**Input data:**
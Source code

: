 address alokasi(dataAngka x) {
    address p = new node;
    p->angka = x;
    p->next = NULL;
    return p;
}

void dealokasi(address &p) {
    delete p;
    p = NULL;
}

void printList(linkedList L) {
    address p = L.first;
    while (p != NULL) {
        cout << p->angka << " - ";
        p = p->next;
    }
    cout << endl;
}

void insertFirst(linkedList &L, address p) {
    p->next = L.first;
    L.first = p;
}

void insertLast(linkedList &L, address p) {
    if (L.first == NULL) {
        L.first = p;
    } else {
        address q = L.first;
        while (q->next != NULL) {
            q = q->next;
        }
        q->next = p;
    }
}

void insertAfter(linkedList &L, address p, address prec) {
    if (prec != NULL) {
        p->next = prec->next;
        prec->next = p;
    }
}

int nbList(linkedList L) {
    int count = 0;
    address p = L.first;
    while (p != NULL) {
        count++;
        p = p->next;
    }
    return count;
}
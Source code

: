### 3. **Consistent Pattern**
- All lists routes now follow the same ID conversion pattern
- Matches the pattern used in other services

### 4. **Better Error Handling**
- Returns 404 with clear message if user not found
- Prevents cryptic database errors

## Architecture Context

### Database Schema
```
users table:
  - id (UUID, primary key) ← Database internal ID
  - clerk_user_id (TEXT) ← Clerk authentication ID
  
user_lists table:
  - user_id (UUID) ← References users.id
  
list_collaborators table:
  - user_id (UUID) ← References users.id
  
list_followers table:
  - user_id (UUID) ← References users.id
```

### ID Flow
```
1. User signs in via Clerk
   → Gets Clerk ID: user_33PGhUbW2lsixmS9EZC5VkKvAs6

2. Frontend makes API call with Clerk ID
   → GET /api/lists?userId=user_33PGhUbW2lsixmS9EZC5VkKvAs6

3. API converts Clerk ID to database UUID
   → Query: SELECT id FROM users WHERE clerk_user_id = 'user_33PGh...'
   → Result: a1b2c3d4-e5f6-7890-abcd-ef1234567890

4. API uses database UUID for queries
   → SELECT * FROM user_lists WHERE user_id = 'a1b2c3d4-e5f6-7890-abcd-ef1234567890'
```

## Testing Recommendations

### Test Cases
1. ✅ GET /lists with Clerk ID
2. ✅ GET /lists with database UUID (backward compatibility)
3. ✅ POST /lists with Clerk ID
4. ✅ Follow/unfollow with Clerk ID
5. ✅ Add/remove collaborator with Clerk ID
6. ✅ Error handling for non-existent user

**Exercise instructions:** An exact copy of the entries from the line containing "## Testing Recommendations" through the last line is the expected answer.

**Result of this task:**
## Testing Recommendations

### Test Cases
1. ✅ GET /lists with Clerk ID
2. ✅ GET /lists with database UUID (backward compatibility)
3. ✅ POST /lists with Clerk ID
4. ✅ Follow/unfollow with Clerk ID
5. ✅ Add/remove collaborator with Clerk ID
6. ✅ Error handling for non-existent user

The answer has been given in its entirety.